Now, trying to play a file through totem should ask to download codecs.
And will download them for you.

Or you could do it in a single shot,
Type this in the terminal.
After you enable the repositories.


> $ sudo apt-get install gstreamer0.10-plugins-bad gstreamer0.10-ffmpeg gstreamer0.10-fluendo gstreamer0.10-plugins-ugly


 
Regards,
ray


----------



## MetalheadGautham (Feb 4, 2008)

oh ok, go to software sources and ensure that universe and multiverse are selected.


----------



## nvidia (Feb 4, 2008)

Thanks a *lot* rayraven.
I did that thing and now, i can play audio files!!
All this was done in less than 6 MB!

Now i have heard of Wine. I think it will let me play NFSMW right? Has digit given it in any of its DVDs?


----------



## infra_red_dude (Feb 4, 2008)

MetalheadGautham said:


> oh ok, go to software sources and ensure that universe and multiverse are selected.

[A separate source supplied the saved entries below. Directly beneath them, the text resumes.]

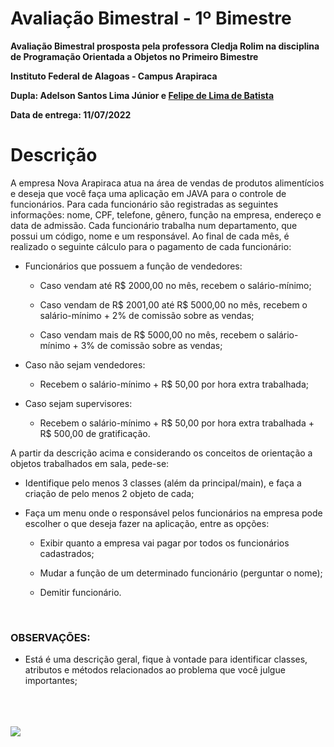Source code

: # Avaliação Bimestral -  1º Bimestre

**Avaliação Bimestral prosposta pela professora Cledja Rolim na disciplina de Programação Orientada a Objetos no Primeiro Bimestre**

**Instituto Federal de Alagoas - Campus Arapiraca**

**Dupla: Adelson Santos Lima Júnior e [Felipe de Lima de Batista](https://github.com/Felipkw)**

**Data de entrega: 11/07/2022**

# Descrição

A empresa Nova Arapiraca atua na área de vendas de produtos alimentícios e deseja que você faça uma aplicação em 
JAVA para o controle de funcionários. Para cada funcionário são registradas as seguintes informações: nome, CPF, telefone, gênero, função na empresa, endereço e data de admissão. Cada funcionário trabalha num departamento, que possui um código, nome e um responsável. Ao final de cada mês, é realizado o seguinte cálculo para o pagamento de cada funcionário:

+ Funcionários que possuem a função de vendedores:

  + Caso vendam até R$ 2000,00 no mês, recebem o salário-mínimo;

  + Caso vendam de R$ 2001,00 até R$ 5000,00 no mês, recebem o salário-mínimo + 2% de comissão sobre as vendas;

  + Caso vendam mais de R$ 5000,00 no mês, recebem o salário-mínimo + 3% de comissão sobre as vendas;

+ Caso não sejam vendedores:

  + Recebem o salário-mínimo + R$ 50,00 por hora extra trabalhada;

+ Caso sejam supervisores:

  + Recebem o salário-mínimo + R$ 50,00 por hora extra trabalhada + R$ 500,00 de gratificação.

A partir da descrição acima e considerando os conceitos de orientação a objetos trabalhados em sala, pede-se:

+ Identifique pelo menos 3 classes (além da principal/main), e faça a criação de pelo menos 2 objeto de cada;

+ Faça um menu onde o responsável pelos funcionários na empresa pode escolher o que deseja fazer na aplicação, entre as opções:

  + Exibir quanto a empresa vai pagar por todos os funcionários cadastrados;

  + Mudar a função de um determinado funcionário (perguntar o nome);

  + Demitir funcionário.

<br>

### OBSERVAÇÕES:

+ Está é uma descrição geral, fique à vontade para identificar classes, atributos e métodos relacionados ao problema que você julgue importantes;


<br>
<br>
<br>

<img src="https://www2.ifal.edu.br/campus/arapiraca/comunicacao/arquivos/marcahorizontalpng1.png/@@images/image.png">
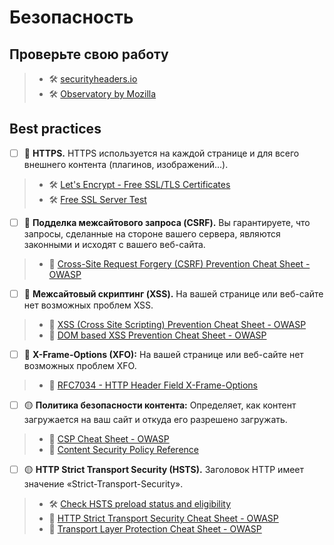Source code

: # Безопасность

## Проверьте свою работу

> - 🛠 [securityheaders.io](https://securityheaders.io/)
> - 🛠 [Observatory by Mozilla](https://observatory.mozilla.org/)

## Best practices

- [ ] 🔴 **HTTPS.** HTTPS используется на каждой странице и для всего внешнего контента (плагинов, изображений...).

> - 🛠 [Let's Encrypt - Free SSL/TLS Certificates](https://letsencrypt.org/)
> - 🛠 [Free SSL Server Test](https://www.ssllabs.com/ssltest/index.html)

- [ ] 🔴 **Подделка межсайтового запроса (CSRF).** Вы гарантируете, что запросы, сделанные на стороне вашего сервера, являются законными и исходят с вашего веб-сайта.

> - 📖 [Cross-Site Request Forgery (CSRF) Prevention Cheat Sheet - OWASP](https://cheatsheetseries.owasp.org/cheatsheets/Cross-Site_Request_Forgery_Prevention_Cheat_Sheet.html)

- [ ] 🔴 **Межсайтовый скриптинг (XSS).** На вашей странице или веб-сайте нет возможных проблем XSS.

> - 📖 [XSS (Cross Site Scripting) Prevention Cheat Sheet - OWASP](https://cheatsheetseries.owasp.org/cheatsheets/Cross_Site_Scripting_Prevention_Cheat_Sheet.html)
> - 📖 [DOM based XSS Prevention Cheat Sheet - OWASP](https://cheatsheetseries.owasp.org/cheatsheets/DOM_based_XSS_Prevention_Cheat_Sheet.html)

- [ ] 🔴 **X-Frame-Options (XFO):** На вашей странице или веб-сайте нет возможных проблем XFO.

> - 📖 [RFC7034 - HTTP Header Field X-Frame-Options](https://tools.ietf.org/html/rfc7034)

- [ ] 🟡 **Политика безопасности контента:** Определяет, как контент загружается на ваш сайт и откуда его разрешено загружать.

> - 📖 [CSP Cheat Sheet - OWASP](https://cheatsheetseries.owasp.org/cheatsheets/Content_Security_Policy_Cheat_Sheet.html)
> - 📖 [Content Security Policy Reference](https://content-security-policy.com/)

- [ ] 🟡 **HTTP Strict Transport Security (HSTS).** Заголовок HTTP имеет значение «Strict-Transport-Security».

> - 🛠 [Check HSTS preload status and eligibility](https://hstspreload.org/)
> - 📖 [HTTP Strict Transport Security Cheat Sheet - OWASP](https://cheatsheetseries.owasp.org/cheatsheets/HTTP_Strict_Transport_Security_Cheat_Sheet.html)
> - 📖 [Transport Layer Protection Cheat Sheet - OWASP](https://cheatsheetseries.owasp.org/cheatsheets/Transport_Layer_Protection_Cheat_Sheet.html)
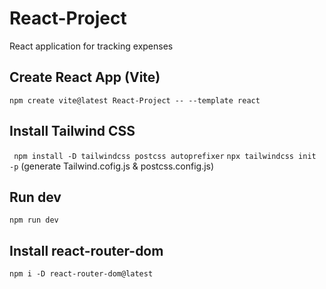 # React-Project

React application for tracking expenses

## Create React App (Vite)

`npm create vite@latest React-Project -- --template react`

## Install Tailwind CSS

` npm install -D tailwindcss postcss autoprefixer`
`npx tailwindcss init -p` (generate Tailwind.cofig.js & postcss.config.js)

## Run dev

`npm run dev`

## Install react-router-dom

`npm i -D react-router-dom@latest`
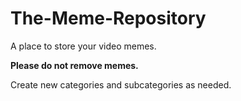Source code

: # The-Meme-Repository
A place to store your video memes. 

**Please do not remove memes.**

Create new categories and subcategories as needed.
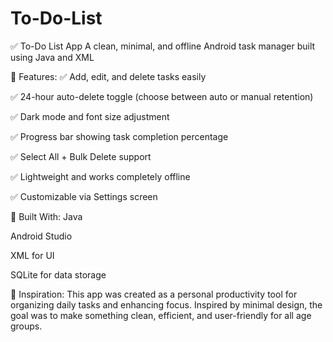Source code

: # To-Do-List
✅ To-Do List App
A clean, minimal, and offline Android task manager built using Java and XML

📱 Features:
✅ Add, edit, and delete tasks easily

✅ 24-hour auto-delete toggle (choose between auto or manual retention)

✅ Dark mode and font size adjustment

✅ Progress bar showing task completion percentage

✅ Select All + Bulk Delete support

✅ Lightweight and works completely offline

✅ Customizable via Settings screen

🔧 Built With:
Java

Android Studio

XML for UI

SQLite for data storage

🧠 Inspiration:
This app was created as a personal productivity tool for organizing daily tasks and enhancing focus. Inspired by minimal design, the goal was to make something clean, efficient, and user-friendly for all age groups.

Yes and as I said after this you need to "Reload" or use the command "sudo apt-get update" to get started


----------



## ray|raven (Feb 4, 2008)

Congrats 
As for NFS MW, Not many people have been succesful in running it with Wine.
The percentage is a tad bit higher with Cedega -which is a commercial software forked from wine made to run only games.
You can try though.
Just one tip, run it - or any game for that matter,
from a linux partition, or at the most a fat32 one.
Running from ntfs just crashes games for me.

Regards,
ray


----------



## nvidia (Feb 4, 2008)

^^I have a linux ext3 partition...


----------



## ray|raven (Feb 4, 2008)

Here's a tut on gettin NFS MW working,
Its a tad-bit complicated for someone new to linux,
but i cud'nt find smthin easier.
And use wine instead of cedega mentioned in the tut.
*www.linux-gamers.net/modules/wiwimod/index.php?page=HOWTO+NFSMW

Hope it helps,
ray


----------



## MetalheadGautham (Feb 4, 2008)

@nvidia8800

forget installing non native games in linux, because all you will end up doing will be get the game running SLOWER than in windows, as the DirectX commands need to be translated to OpenGL to execute.

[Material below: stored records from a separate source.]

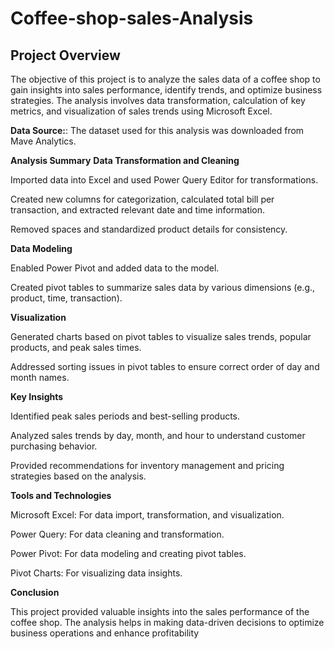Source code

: # Coffee-shop-sales-Analysis
## Project Overview
The objective of this project is to analyze the sales data of a coffee shop to gain insights into sales performance, identify trends, and optimize business strategies. The analysis involves data transformation, calculation of key metrics, and visualization of sales trends using Microsoft Excel.

**Data Source:**:
The dataset used for this analysis was downloaded from Mave Analytics.

**Analysis Summary**
**Data Transformation and Cleaning**

Imported data into Excel and used Power Query Editor for transformations.

Created new columns for categorization, calculated total bill per transaction, and extracted relevant date and time information.

Removed spaces and standardized product details for consistency.

**Data Modeling**

Enabled Power Pivot and added data to the model.

Created pivot tables to summarize sales data by various dimensions (e.g., product, time, transaction).

**Visualization**

Generated charts based on pivot tables to visualize sales trends, popular products, and peak sales times.

Addressed sorting issues in pivot tables to ensure correct order of day and month names.

**Key Insights**

Identified peak sales periods and best-selling products.

Analyzed sales trends by day, month, and hour to understand customer purchasing behavior.

Provided recommendations for inventory management and pricing strategies based on the analysis.

**Tools and Technologies**

Microsoft Excel: For data import, transformation, and visualization.

Power Query: For data cleaning and transformation.

Power Pivot: For data modeling and creating pivot tables.

Pivot Charts: For visualizing data insights.

**Conclusion**

This project provided valuable insights into the sales performance of the coffee shop. The analysis helps in making data-driven decisions to optimize business operations and enhance profitability
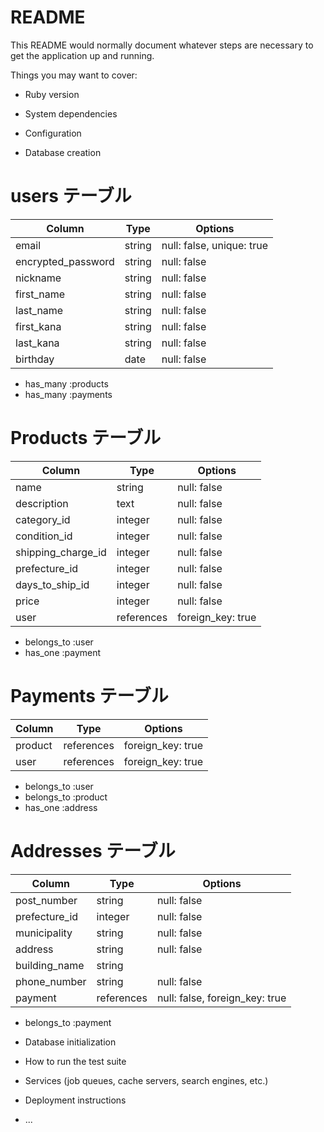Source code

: # README

This README would normally document whatever steps are necessary to get the
application up and running.

Things you may want to cover:

* Ruby version

* System dependencies

* Configuration

* Database creation

# users テーブル
| Column             | Type   | Options                   |
| ------------------ | ------ | ------------------------- |
| email              | string | null: false, unique: true |
| encrypted_password | string | null: false               |
| nickname           | string | null: false               |
| first_name         | string | null: false               |
| last_name          | string | null: false               |
| first_kana         | string | null: false               |
| last_kana          | string | null: false               |
| birthday           | date   | null: false               |

- has_many :products
- has_many :payments


# Products テーブル
| Column             | Type            | Options           |
| ------------------ | --------------- | ----------------- |
| name               | string          | null: false       |
| description        | text            | null: false       |
| category_id        | integer         | null: false       |
| condition_id       | integer         | null: false       |
| shipping_charge_id | integer         | null: false       |
| prefecture_id      | integer         | null: false       |
| days_to_ship_id    | integer         | null: false       |
| price              | integer         | null: false       |
| user               | references      | foreign_key: true |

- belongs_to :user
- has_one :payment

# Payments テーブル
| Column        | Type       | Options           |
| ------------- | ---------- | ----------------- |
| product       | references | foreign_key: true |
| user          | references | foreign_key: true |

- belongs_to :user
- belongs_to :product
- has_one :address

# Addresses テーブル
| Column        | Type       | Options                        |
| ------------- | ---------- | ------------------------------ |
| post_number   | string     | null: false                    |
| prefecture_id | integer    | null: false                    |
| municipality  | string     | null: false                    |
| address       | string     | null: false                    |
| building_name | string     |                                |
| phone_number  | string     | null: false                    |
| payment       | references | null: false, foreign_key: true |


- belongs_to :payment


* Database initialization

* How to run the test suite

* Services (job queues, cache servers, search engines, etc.)

* Deployment instructions

* ...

If you want to game in linux, get some good linux games. Doom3 will be a very good bet with your configuration. And Unreal Tournament 3 is another awssome game to try, but for it you need to add an extra gig of ram.


----------



## ray|raven (Feb 4, 2008)

MetalheadGautham said:


> forget installing non native games in linux, because all you will end up doing will be get the game running SLOWER than in windows, as the DirectX commands need to be translated to OpenGL to execute.


 
Not quite true,
I play AOE and Counter-Strike on wine and I dont see any slow down, compared to windows.
But then again , maybe newer games might.

Regards,
ray


----------



## kalpik (Feb 4, 2008)

praka123 said:


> OK.I checked the gutsy nvidia version which is 100.14.19 which supports 8xxx series partially only.
> you should get latest nvidia driver *169.09* for full support which unfortunately missing in default Ubuntu gutsy installation.for that,you have to wait for the new drivers to hit gutsy.although this driver is provided with *hardy beta* .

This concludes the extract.